Nosh on junk and you’ll snooze like garbage: Eating lots of sugar can screw with your sleep, a new study from Columbia University suggests.

In the study, people who ate the most sugar in their diet throughout the day experienced more arousals—intrusions that pull you out of deep sleep without actually awakening you—than those who ate less sweet stuff.

Sleep arousals can make you feel chronically wiped out, since they pull you back into a lighter, less restorative, stage of sleep. 

Related: The Better Man Project—2,000+ Awesome Tips on How to Live Your Healthiest Life 

Consuming more refined carbs, like white breads and pastas, was also linked with more sleep arousals.

That’s because these kinds of carbs delay your body’s release of melatonin, a hormone that controls your sleep-wake cycle and helps you slide into deeper, higher-quality sleep, explains study author Marie-Pierre St-Onge, Ph.D. 

If you want to start sleeping more soundly, try slowly cutting back your sugar intake to see if that helps you wake up more well-rested.
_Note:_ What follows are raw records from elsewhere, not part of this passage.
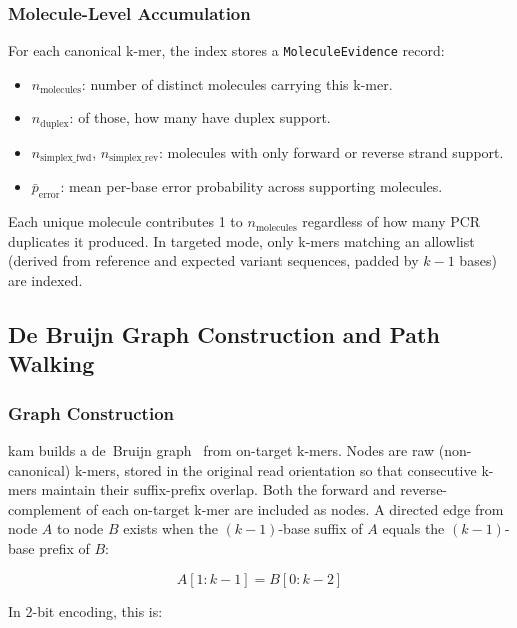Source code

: \subsubsection{Molecule-Level Accumulation}

For each canonical k-mer, the index stores a \texttt{MoleculeEvidence} record:

\begin{itemize}
  \item $n_\text{molecules}$: number of distinct molecules carrying this k-mer.
  \item $n_\text{duplex}$: of those, how many have duplex support.
  \item $n_\text{simplex\_fwd}$, $n_\text{simplex\_rev}$: molecules with only forward or reverse strand support.
  \item $\bar{p}_\text{error}$: mean per-base error probability across supporting molecules.
\end{itemize}

Each unique molecule contributes 1 to $n_\text{molecules}$ regardless of how many PCR duplicates it produced.
In targeted mode, only k-mers matching an allowlist (derived from reference and expected variant sequences, padded by $k-1$ bases) are indexed.

\subsection{De Bruijn Graph Construction and Path Walking}
\label{sec:method:pathfind}

\subsubsection{Graph Construction}

kam builds a de~Bruijn graph~\autocite{Iqbal12cortex} from on-target k-mers.
Nodes are raw (non-canonical) k-mers, stored in the original read orientation so that consecutive k-mers maintain their suffix-prefix overlap.
Both the forward and reverse-complement of each on-target k-mer are included as nodes.
A directed edge from node $A$ to node $B$ exists when the $(k{-}1)$-base suffix of $A$ equals the $(k{-}1)$-base prefix of $B$:

\begin{equation}
  \label{eq:edge-condition}
  A[1{:}k{-}1] = B[0{:}k{-}2]
\end{equation}

In 2-bit encoding, this is:


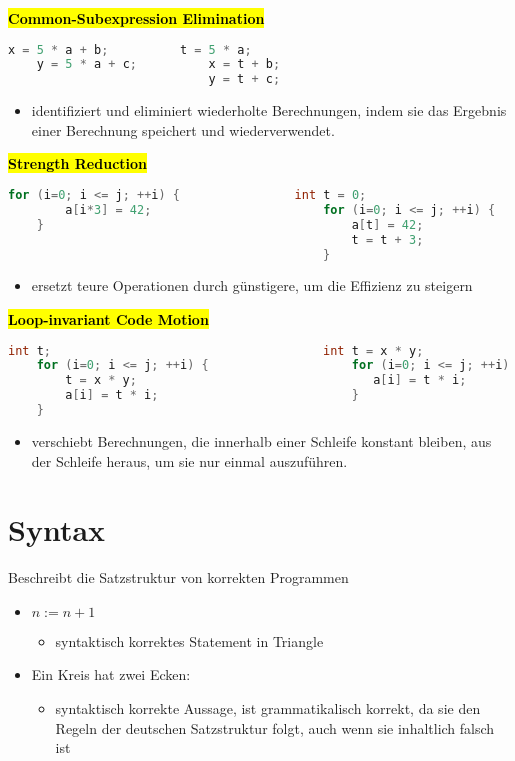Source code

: \documentclass[a4paper, 10pt]{article}
\begin{document}
\noindent\textbf{\hl{Common-Subexpression Elimination}}
\begin{lstlisting}[language = java]
    x = 5 * a + b;          t = 5 * a;
    y = 5 * a + c;          x = t + b;
                            y = t + c; 
\end{lstlisting}
\begin{itemize}
    \item identifiziert und eliminiert wiederholte Berechnungen, indem sie das Ergebnis einer Berechnung speichert und wiederverwendet.
\end{itemize}

\noindent\textbf{\hl{Strength Reduction}}
\begin{lstlisting}[language = java]
    for (i=0; i <= j; ++i) {                int t = 0; 
        a[i*3] = 42;                        for (i=0; i <= j; ++i) {
    }                                           a[t] = 42; 
                                                t = t + 3;
                                            }
\end{lstlisting} 
\begin{itemize}
    \item ersetzt teure Operationen durch günstigere, um die Effizienz zu steigern
\end{itemize}

\noindent\textbf{\hl{Loop-invariant Code Motion}}
\begin{lstlisting}[language = java]
    int t;                                      int t = x * y;
    for (i=0; i <= j; ++i) {                    for (i=0; i <= j; ++i) {
        t = x * y;                                 a[i] = t * i;
        a[i] = t * i;                           }
    }
\end{lstlisting}
\begin{itemize}
    \item verschiebt Berechnungen, die innerhalb einer Schleife konstant bleiben, aus der Schleife heraus, um sie nur einmal auszuführen.
\end{itemize}

\section{Syntax}
Beschreibt die Satzstruktur von korrekten Programmen
\begin{itemize}
    \item $n := n + 1$
    \begin{itemize}
        \item syntaktisch korrektes Statement in Triangle
    \end{itemize}

    \item Ein Kreis hat zwei Ecken:
    \begin{itemize}
        \item syntaktisch korrekte Aussage, ist grammatikalisch korrekt, da sie den Regeln der deutschen Satzstruktur folgt, auch wenn sie inhaltlich falsch ist
    \end{itemize}
 \end{itemize}
\end{document}
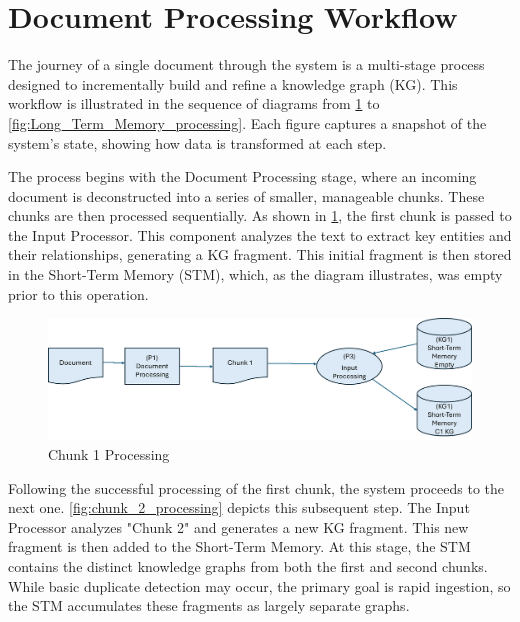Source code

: \section{Document Processing Workflow}
The journey of a single document through the system is a multi-stage process designed to incrementally build and refine a knowledge graph (KG). This workflow is illustrated in the sequence of diagrams from \cref{fig:chunk_1_processing} to \cref{fig:Long_Term_Memory_processing}. Each figure captures a snapshot of the system's state, showing how data is transformed at each step.

The process begins with the Document Processing stage, where an incoming document is deconstructed into a series of smaller, manageable chunks. These chunks are then processed sequentially. As shown in \cref{fig:chunk_1_processing}, the first chunk is passed to the Input Processor. This component analyzes the text to extract key entities and their relationships, generating a KG fragment. This initial fragment is then stored in the Short-Term Memory (STM), which, as the diagram illustrates, was empty prior to this operation.

\begin{figure}[htp]
    \centering
    \includegraphics[width=\linewidth]{figures/chap3_fig/Chunk 1 Processing.png}
    \caption{Chunk 1 Processing}
    \label{fig:chunk_1_processing}
\end{figure}

Following the successful processing of the first chunk, the system proceeds to the next one. \cref{fig:chunk_2_processing} depicts this subsequent step. The Input Processor analyzes "Chunk 2" and generates a new KG fragment. This new fragment is then added to the Short-Term Memory. At this stage, the STM contains the distinct knowledge graphs from both the first and second chunks. While basic duplicate detection may occur, the primary goal is rapid ingestion, so the STM accumulates these fragments as largely separate graphs.

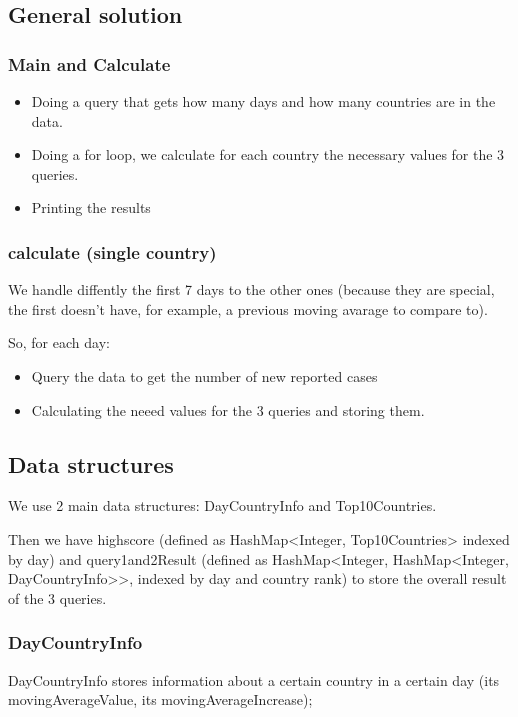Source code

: \documentclass[table, 12pt]{article}
\begin{document}
\subsection{General solution}
\subsubsection{Main and Calculate}

\begin{itemize}
\setlength\itemsep{-0.5em}
\item Doing a query that gets how many days and how many countries are in the data.
\item Doing a for loop, we calculate for each country the necessary values for the 3 queries.
\item Printing the results
\end{itemize}

\subsubsection{calculate (single country)}

We handle diffently the first 7 days to the other ones (because they are special, the first doesn't have, for example, a previous moving avarage to compare to).

So, for each day:

\begin{itemize}
\setlength\itemsep{-0.5em}
\item Query the data to get the number of new reported cases
\item Calculating the neeed values for the 3 queries and storing them.
\end{itemize}

\subsection{Data structures}
We use 2 main data structures: DayCountryInfo and Top10Countries.

Then we have highscore (defined as HashMap<Integer, Top10Countries> indexed by day) and query1and2Result (defined as HashMap<Integer, HashMap<Integer, DayCountryInfo>>, indexed by day and country rank) to store the overall result of the 3 queries.

\subsubsection{DayCountryInfo}
DayCountryInfo stores information about a certain country in a certain day (its movingAverageValue, its movingAverageIncrease);
\end{document}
Follow these 6 Easy Ways to Beat Your Sugar Habit to make some painless tweaks to your diet.

You should also look to replace those empty, refined carbs with high-fiber ones, St-Onge suggests. Think some steel-cut oats as a breakfast side instead of a slice of white toast.

In the study, eating more fiber was linked to more time in deep, slow wave sleep, possibly because fiber slows down digestion, and doesn’t cause a spike in blood sugar levels like empty carbohydrates do, St-Onge says.